Cela étant, il en va différemment du cas ou l’e-mail contient un élément protégeable par le droit d’auteur (comme un poème par exemple), le message suit alors le régime applicable au site web, régime relevant de la législation sur le droit d’auteur.

II. Le site web et l’application des règles spécifiques au droit d’auteur

Le droit d’auteur est assez souple pour accorder sa protection : pour qualifier un contenu d’œuvre, deux conditions sont exigées : d’une part, la notion d’originalité et d’autre part la forme.

-L’originalité : c’est une condition qui a été posée par la jurisprudence, mais qui n’est pas dans le Code de la propriété intellectuelle. La Cour de cassation est à cet égard assez souple : l’œuvre doit porter l’empreinte de la personnalité de son auteur et un effort créatif doit être manifesté dans l’œuvre. En 2003, la Cour de cassation applique la protection du droit d’auteur à une œuvre multimédia (un site en l’espèce) qui est interactive.

– La forme : c’est également une création de la jurisprudence. Pour être protégée, l’œuvre doit avoir été exprimée de façon tangible, matérialisée, formalisée. Le site Web dépasse le stade de concept puisque l’œuvre est incorporée dans un support informatique, d’autant que le choix des images, textes (…)ainsi que leur agencement caractérise bien souvent une création originale.

Le site web bénéficie donc de la protection du droit d’auteur et doit dès lors obéir à des règles de dévolution successorale spécifiques.

Ainsi, il faut distinguer les droits patrimoniaux du droit moral.

A. La dévolution des droits patrimoniaux

Le patrimoine de l’auteur est transmis à ses héritiers, mais il y a une particularité : c’est une transmission temporaire, car les œuvres et le droit de propriété sont affectés d’un terme extinctif. L’article L 123-1 indique qu’au décès de l’auteur, le droit d’exploitation persiste au bénéfice de ses héritiers pendant 70 ans et qu’après ce délai, l’œuvre tombe dans le domaine public, ce qui signifie que l’œuvre est utilisable et accessible à tous.

Pour déterminer les successibles, l’arrêt Utrillo applique le droit commun du Code civil.

A l’exception du droit de suite (L123-7 du Code de la propriété intellectuelle), les droits de représentation et de reproduction sont donc dévolus aux héritiers.

B. La dévolution du droit moral

En vertu des dispositions de l’article L121-1 du Code de la propriété intellectuelle, le droit moral est perpétuel et transmissible à cause de mort. Cela signifie qu’à la mort de l’auteur ce sont les héritiers qui jouissent du droit au respect de la qualité de l’œuvre, le site ne peut donc être dénaturé sans leur accord.

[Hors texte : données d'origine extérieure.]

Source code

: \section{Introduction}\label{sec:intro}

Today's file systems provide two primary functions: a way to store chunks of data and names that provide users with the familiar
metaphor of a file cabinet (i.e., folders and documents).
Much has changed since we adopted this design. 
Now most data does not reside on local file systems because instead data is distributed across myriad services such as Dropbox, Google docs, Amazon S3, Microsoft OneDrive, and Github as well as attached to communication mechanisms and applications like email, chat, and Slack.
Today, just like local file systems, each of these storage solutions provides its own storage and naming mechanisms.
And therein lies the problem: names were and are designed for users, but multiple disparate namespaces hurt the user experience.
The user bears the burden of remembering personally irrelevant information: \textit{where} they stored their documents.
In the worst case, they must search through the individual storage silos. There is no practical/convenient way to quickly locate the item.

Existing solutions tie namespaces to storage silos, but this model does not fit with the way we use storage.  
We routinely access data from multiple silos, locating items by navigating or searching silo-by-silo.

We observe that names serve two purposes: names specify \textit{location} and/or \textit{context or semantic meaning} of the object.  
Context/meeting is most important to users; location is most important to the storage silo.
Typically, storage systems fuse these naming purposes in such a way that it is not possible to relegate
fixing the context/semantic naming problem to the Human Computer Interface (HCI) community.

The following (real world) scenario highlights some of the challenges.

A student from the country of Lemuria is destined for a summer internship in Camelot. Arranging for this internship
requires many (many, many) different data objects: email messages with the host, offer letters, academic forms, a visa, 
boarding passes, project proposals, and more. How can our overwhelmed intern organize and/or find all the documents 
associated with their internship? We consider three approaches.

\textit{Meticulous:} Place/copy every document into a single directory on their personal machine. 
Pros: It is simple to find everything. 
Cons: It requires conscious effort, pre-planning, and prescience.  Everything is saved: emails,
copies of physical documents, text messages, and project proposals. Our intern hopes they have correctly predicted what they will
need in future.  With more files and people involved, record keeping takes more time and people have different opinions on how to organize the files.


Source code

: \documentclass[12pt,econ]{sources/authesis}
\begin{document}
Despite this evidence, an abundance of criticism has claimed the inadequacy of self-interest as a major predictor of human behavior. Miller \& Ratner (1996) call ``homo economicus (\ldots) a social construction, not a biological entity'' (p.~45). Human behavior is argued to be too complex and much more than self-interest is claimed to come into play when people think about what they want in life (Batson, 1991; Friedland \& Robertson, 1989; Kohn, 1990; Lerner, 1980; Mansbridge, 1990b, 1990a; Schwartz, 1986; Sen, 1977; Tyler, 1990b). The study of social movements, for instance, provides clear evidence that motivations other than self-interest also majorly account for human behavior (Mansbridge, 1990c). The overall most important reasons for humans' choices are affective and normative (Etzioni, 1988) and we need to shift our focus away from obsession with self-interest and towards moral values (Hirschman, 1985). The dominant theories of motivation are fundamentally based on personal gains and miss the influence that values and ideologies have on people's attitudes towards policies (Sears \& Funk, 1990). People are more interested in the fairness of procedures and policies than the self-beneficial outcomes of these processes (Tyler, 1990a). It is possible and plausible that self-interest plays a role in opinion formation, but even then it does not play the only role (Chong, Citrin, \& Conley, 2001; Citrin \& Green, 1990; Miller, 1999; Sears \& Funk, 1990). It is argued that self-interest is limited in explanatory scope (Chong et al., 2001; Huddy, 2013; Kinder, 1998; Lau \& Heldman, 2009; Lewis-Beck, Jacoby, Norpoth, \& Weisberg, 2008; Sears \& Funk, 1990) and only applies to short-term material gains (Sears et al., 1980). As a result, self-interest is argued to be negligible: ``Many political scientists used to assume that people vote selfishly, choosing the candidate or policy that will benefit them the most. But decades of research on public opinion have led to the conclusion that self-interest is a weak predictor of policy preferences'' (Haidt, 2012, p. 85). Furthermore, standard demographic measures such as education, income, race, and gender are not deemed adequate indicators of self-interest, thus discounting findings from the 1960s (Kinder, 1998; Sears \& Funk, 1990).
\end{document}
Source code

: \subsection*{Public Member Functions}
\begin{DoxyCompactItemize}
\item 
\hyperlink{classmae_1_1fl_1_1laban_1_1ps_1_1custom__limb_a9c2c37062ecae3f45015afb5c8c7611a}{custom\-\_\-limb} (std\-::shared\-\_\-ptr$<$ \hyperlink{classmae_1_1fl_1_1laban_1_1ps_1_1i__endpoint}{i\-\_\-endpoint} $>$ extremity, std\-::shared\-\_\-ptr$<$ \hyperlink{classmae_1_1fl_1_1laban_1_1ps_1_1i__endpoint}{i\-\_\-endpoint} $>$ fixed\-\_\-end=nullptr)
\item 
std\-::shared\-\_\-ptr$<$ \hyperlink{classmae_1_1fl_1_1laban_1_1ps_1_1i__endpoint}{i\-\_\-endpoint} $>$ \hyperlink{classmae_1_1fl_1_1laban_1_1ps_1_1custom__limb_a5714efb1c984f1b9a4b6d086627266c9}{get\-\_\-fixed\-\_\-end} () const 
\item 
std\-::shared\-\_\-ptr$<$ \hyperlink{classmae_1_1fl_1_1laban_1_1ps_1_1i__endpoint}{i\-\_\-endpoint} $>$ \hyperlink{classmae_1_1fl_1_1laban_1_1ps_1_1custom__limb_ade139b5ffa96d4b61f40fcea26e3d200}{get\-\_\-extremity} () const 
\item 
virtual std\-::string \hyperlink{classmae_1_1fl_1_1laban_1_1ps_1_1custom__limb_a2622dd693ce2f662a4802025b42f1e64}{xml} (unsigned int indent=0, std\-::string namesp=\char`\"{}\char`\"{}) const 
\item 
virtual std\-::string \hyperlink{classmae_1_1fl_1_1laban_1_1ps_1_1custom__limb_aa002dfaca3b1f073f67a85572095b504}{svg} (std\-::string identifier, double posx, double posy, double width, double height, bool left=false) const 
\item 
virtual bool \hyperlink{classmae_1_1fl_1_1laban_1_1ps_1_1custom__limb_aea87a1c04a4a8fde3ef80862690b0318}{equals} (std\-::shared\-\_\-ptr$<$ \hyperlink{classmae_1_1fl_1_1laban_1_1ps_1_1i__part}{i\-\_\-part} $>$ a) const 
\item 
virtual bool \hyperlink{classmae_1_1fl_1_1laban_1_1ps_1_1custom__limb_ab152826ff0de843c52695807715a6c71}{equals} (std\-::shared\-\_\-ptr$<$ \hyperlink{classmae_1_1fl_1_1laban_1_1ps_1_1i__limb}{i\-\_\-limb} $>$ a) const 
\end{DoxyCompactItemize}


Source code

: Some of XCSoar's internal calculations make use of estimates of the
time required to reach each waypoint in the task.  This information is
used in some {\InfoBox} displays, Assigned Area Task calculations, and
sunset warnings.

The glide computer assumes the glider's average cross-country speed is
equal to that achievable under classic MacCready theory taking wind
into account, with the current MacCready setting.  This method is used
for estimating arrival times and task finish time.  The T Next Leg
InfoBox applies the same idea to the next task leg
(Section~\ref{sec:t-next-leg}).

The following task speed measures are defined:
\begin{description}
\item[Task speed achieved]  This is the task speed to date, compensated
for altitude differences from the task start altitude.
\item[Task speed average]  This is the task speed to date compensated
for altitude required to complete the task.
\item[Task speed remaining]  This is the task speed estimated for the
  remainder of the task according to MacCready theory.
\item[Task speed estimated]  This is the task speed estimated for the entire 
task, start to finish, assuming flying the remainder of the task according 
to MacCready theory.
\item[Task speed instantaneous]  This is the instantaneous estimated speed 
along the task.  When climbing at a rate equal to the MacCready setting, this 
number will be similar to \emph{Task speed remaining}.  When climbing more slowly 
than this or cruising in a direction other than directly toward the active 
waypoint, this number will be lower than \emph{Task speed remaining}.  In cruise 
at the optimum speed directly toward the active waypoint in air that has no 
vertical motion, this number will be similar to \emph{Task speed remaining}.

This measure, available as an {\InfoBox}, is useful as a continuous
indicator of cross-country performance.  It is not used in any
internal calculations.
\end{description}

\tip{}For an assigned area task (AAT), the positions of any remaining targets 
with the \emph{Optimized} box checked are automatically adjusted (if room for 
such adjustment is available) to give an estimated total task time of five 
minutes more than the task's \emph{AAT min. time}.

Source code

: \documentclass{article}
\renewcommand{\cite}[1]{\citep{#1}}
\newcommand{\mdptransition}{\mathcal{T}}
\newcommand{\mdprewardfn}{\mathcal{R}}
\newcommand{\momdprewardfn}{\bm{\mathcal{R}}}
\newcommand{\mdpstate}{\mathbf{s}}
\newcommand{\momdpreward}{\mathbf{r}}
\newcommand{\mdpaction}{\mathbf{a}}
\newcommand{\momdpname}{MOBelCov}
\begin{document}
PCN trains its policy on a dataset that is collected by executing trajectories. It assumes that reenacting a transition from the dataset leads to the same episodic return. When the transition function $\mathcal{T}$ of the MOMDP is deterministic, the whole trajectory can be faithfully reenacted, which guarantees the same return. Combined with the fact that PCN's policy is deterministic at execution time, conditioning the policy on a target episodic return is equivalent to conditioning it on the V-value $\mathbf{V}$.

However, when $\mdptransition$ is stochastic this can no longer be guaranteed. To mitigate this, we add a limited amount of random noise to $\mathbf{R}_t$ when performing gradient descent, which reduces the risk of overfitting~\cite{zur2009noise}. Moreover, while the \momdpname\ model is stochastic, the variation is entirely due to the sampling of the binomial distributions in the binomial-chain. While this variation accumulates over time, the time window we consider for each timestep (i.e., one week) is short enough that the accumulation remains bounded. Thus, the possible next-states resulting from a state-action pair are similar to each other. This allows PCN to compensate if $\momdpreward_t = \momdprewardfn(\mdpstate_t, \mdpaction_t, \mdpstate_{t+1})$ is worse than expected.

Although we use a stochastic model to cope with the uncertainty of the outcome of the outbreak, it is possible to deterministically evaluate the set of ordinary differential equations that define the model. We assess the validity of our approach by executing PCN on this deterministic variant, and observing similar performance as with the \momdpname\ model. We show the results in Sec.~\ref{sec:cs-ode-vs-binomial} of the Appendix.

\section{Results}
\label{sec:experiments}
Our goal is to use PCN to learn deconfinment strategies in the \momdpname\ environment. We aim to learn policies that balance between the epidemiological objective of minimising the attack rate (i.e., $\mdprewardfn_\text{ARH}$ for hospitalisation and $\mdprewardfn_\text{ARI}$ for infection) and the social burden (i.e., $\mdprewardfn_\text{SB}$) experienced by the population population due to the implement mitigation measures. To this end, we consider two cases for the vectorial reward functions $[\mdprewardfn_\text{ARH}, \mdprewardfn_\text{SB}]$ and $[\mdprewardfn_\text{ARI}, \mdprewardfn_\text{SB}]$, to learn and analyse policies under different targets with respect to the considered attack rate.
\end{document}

Le Code de la propriété intellectuelle affirme la possibilité selon laquelle l’exercice du droit moral peut être conféré à un tiers en vertu de dispositions testamentaires ou suivre les règes de la dévolution ab intestat.

Sachant que le site web, les e-mails et les comptes webmails font donc partie intégrante du patrimoine du défunt et obéissent aux règles classiques applicables aux courriers postaux et aux œuvres matérielles (comme les tableaux…), force est de constater que le respect de la volonté du défunt étant la ligne directrice.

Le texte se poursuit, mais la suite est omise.